Beginning with the opening line of the entries, return every line through the one containing "Author: CyberSploit", both included, and nothing else. Omit pictures.

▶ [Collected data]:

+---+

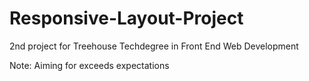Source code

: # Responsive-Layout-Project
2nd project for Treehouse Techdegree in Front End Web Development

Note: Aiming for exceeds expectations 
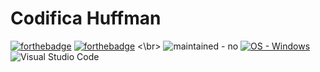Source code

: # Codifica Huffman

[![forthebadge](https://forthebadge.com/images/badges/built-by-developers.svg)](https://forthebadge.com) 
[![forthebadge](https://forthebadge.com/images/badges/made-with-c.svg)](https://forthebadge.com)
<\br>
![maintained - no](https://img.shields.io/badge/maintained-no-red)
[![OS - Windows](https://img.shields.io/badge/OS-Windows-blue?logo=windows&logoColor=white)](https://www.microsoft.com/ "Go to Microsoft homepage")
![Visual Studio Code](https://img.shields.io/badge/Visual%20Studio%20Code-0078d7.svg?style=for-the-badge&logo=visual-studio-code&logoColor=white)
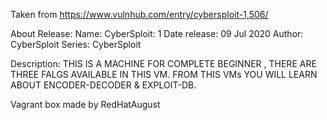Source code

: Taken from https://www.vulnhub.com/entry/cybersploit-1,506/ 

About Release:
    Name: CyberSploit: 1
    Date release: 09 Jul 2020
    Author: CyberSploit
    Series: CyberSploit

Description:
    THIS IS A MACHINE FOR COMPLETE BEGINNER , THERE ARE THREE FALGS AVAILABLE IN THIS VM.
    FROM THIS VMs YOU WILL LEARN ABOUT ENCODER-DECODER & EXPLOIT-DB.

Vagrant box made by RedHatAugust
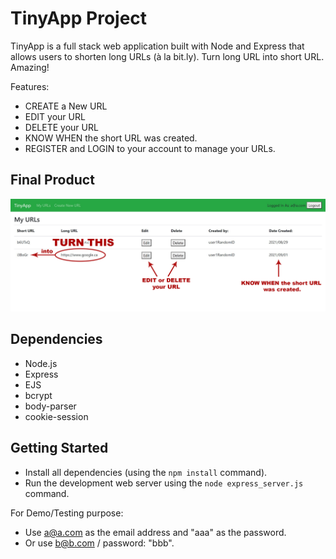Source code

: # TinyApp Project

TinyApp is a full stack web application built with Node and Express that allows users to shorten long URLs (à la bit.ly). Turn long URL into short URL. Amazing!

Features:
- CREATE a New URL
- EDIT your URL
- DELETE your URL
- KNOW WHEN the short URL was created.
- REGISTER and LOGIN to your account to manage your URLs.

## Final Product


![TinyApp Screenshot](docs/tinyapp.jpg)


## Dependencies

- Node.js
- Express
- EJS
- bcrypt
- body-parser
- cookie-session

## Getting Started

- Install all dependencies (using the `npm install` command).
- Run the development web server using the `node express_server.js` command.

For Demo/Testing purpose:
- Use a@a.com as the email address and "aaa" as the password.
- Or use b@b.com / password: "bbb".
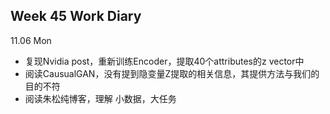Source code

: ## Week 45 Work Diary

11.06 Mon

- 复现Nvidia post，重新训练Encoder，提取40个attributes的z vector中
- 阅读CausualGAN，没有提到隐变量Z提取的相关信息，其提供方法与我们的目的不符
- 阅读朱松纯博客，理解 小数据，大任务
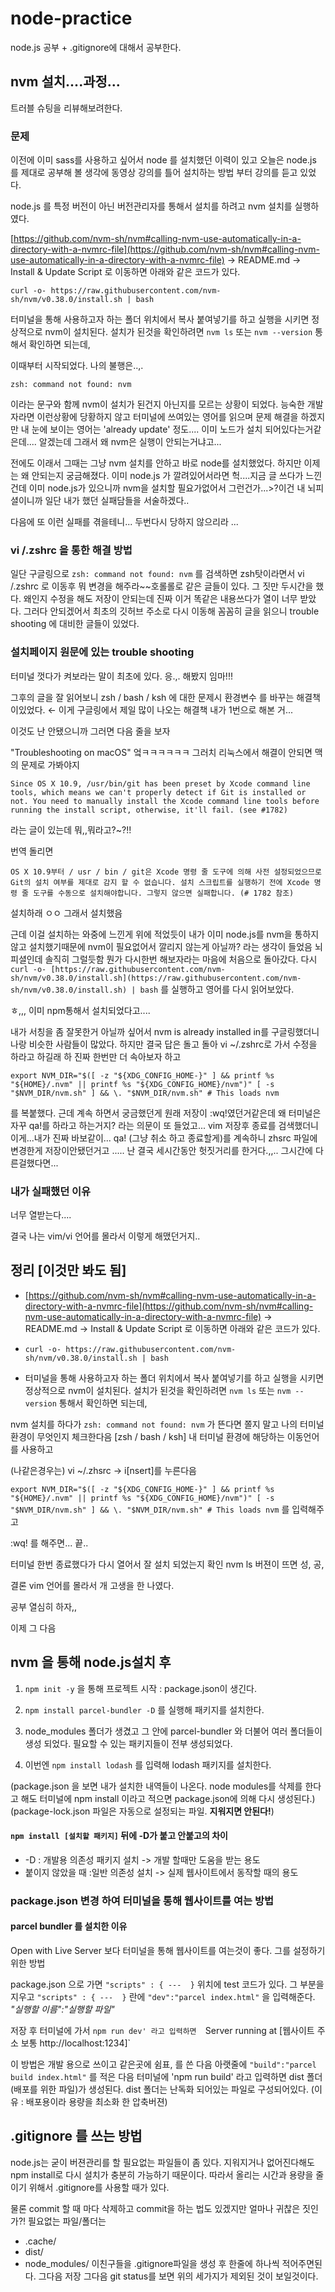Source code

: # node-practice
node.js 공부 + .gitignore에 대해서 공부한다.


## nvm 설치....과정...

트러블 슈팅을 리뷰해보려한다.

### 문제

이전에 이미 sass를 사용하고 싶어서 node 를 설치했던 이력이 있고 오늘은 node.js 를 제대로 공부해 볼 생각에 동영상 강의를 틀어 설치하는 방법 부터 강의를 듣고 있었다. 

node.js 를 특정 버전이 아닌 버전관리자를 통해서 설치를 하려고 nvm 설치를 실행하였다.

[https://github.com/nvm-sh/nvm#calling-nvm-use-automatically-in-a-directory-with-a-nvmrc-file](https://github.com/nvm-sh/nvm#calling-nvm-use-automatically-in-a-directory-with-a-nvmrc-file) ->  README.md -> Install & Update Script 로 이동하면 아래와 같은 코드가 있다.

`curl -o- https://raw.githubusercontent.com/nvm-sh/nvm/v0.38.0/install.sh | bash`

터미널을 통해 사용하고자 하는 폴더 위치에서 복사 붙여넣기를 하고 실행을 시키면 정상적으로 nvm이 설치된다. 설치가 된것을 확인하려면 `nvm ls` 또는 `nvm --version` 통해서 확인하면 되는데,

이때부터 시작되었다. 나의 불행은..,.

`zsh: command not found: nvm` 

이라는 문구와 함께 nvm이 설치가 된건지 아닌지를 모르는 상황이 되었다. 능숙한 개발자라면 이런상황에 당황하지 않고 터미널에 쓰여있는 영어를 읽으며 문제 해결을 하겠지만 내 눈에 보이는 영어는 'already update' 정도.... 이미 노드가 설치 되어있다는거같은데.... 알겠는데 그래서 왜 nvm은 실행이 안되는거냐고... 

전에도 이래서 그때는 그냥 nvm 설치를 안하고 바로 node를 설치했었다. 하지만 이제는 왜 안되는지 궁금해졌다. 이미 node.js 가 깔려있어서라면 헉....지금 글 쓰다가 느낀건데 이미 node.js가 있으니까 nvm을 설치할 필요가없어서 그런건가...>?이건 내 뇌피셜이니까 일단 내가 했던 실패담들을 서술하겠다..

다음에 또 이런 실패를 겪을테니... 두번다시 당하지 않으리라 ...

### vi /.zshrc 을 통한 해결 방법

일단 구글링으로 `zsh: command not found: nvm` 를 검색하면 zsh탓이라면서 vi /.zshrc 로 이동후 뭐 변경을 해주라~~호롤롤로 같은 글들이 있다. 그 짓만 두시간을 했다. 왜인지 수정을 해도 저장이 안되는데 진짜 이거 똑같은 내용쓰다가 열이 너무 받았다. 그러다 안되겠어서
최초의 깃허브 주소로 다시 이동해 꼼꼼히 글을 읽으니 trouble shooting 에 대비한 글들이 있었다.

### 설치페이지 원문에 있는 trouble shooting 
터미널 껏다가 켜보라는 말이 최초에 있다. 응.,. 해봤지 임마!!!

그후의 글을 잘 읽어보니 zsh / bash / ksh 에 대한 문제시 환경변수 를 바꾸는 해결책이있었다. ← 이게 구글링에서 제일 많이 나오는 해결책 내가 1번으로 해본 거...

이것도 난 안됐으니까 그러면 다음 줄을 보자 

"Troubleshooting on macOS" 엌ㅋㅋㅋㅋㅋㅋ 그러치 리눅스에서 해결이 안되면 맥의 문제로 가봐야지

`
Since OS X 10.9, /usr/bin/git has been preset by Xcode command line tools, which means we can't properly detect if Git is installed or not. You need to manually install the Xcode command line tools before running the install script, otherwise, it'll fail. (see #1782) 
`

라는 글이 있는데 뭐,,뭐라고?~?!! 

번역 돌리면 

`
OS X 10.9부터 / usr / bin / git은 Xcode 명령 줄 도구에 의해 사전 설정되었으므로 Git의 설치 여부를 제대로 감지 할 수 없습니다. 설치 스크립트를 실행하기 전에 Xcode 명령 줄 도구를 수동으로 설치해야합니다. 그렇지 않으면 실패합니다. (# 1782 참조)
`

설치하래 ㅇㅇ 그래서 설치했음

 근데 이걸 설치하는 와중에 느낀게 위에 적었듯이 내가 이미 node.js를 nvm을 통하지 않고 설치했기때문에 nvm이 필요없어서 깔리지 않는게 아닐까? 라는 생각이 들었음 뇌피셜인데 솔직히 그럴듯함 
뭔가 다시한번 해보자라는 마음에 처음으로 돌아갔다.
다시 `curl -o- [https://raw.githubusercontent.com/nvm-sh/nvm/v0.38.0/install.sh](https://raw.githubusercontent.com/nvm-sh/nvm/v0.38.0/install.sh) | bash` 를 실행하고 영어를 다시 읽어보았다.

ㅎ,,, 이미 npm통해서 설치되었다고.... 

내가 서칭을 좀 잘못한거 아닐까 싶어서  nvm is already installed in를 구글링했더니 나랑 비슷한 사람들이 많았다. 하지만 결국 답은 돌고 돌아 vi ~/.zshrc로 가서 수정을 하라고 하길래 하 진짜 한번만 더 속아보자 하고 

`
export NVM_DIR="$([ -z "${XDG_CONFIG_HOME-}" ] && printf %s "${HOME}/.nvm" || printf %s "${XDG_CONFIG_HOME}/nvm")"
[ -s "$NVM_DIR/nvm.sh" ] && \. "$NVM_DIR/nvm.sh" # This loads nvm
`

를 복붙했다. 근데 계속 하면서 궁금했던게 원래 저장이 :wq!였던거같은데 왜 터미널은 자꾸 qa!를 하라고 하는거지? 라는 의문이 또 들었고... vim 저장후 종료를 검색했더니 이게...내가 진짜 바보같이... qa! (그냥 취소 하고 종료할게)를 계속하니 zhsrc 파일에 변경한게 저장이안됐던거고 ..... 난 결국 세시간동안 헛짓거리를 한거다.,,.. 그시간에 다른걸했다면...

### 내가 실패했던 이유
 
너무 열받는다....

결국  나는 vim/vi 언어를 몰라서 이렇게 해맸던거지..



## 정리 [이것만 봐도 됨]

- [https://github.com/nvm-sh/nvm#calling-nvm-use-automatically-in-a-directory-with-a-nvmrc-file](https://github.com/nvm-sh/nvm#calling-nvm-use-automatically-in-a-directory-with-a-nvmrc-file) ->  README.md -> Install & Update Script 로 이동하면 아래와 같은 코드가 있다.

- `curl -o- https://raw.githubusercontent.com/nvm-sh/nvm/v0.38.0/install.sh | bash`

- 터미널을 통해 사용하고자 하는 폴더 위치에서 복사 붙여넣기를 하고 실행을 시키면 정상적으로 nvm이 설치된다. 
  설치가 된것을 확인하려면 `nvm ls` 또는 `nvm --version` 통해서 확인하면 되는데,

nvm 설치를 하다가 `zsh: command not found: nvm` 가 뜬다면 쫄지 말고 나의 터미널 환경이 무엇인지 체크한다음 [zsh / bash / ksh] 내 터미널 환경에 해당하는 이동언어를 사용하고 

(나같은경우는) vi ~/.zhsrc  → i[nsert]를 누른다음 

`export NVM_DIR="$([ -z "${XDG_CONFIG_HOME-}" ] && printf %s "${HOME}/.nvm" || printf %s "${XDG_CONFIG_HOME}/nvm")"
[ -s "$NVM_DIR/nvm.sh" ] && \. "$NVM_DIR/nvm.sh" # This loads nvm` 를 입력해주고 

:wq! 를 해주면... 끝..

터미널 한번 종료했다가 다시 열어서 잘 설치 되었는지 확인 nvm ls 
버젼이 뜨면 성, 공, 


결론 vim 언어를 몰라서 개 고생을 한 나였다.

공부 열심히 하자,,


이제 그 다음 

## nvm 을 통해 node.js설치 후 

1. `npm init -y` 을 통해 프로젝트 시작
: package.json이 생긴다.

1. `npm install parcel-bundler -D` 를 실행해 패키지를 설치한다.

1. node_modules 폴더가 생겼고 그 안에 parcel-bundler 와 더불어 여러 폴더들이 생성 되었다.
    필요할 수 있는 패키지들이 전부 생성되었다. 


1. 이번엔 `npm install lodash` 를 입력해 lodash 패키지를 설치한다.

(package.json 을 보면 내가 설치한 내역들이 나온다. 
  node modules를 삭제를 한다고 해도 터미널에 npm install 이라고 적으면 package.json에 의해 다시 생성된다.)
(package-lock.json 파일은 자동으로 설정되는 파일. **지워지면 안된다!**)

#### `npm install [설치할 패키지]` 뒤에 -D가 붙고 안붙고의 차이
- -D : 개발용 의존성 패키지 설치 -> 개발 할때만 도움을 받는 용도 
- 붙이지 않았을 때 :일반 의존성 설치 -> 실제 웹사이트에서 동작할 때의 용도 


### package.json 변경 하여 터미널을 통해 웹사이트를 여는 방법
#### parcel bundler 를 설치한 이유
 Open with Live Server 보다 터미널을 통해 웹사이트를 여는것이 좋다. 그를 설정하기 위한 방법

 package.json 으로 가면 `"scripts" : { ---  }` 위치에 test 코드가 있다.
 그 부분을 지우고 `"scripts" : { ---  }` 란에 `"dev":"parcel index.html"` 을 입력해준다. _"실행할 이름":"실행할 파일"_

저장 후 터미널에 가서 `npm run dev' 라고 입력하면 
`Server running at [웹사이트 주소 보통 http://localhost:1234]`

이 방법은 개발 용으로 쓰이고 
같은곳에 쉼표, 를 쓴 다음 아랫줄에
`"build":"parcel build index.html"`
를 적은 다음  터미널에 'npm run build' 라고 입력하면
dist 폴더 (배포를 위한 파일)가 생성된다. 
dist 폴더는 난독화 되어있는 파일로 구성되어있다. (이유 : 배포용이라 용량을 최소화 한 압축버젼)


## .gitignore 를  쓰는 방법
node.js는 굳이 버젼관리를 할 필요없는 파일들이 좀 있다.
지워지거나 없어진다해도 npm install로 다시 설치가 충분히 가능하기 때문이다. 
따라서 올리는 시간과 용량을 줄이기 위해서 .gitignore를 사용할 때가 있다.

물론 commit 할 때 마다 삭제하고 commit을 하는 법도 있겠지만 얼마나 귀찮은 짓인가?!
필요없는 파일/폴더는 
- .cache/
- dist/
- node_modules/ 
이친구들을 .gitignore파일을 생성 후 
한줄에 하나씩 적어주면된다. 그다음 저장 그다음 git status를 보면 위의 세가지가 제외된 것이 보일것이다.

+---+

▶ [WRITTEN SOLUTION]:
Source code

: # Responsive-Layout-Project
2nd project for Treehouse Techdegree in Front End Web Development

Note: Aiming for exceeds expectations 
Source code

: # Codifica Huffman

[![forthebadge](https://forthebadge.com/images/badges/built-by-developers.svg)](https://forthebadge.com) 
[![forthebadge](https://forthebadge.com/images/badges/made-with-c.svg)](https://forthebadge.com)
<\br>
![maintained - no](https://img.shields.io/badge/maintained-no-red)
[![OS - Windows](https://img.shields.io/badge/OS-Windows-blue?logo=windows&logoColor=white)](https://www.microsoft.com/ "Go to Microsoft homepage")
![Visual Studio Code](https://img.shields.io/badge/Visual%20Studio%20Code-0078d7.svg?style=for-the-badge&logo=visual-studio-code&logoColor=white)
Source code

: Taken from https://www.vulnhub.com/entry/cybersploit-1,506/ 

About Release:
    Name: CyberSploit: 1
    Date release: 09 Jul 2020
    Author: CyberSploit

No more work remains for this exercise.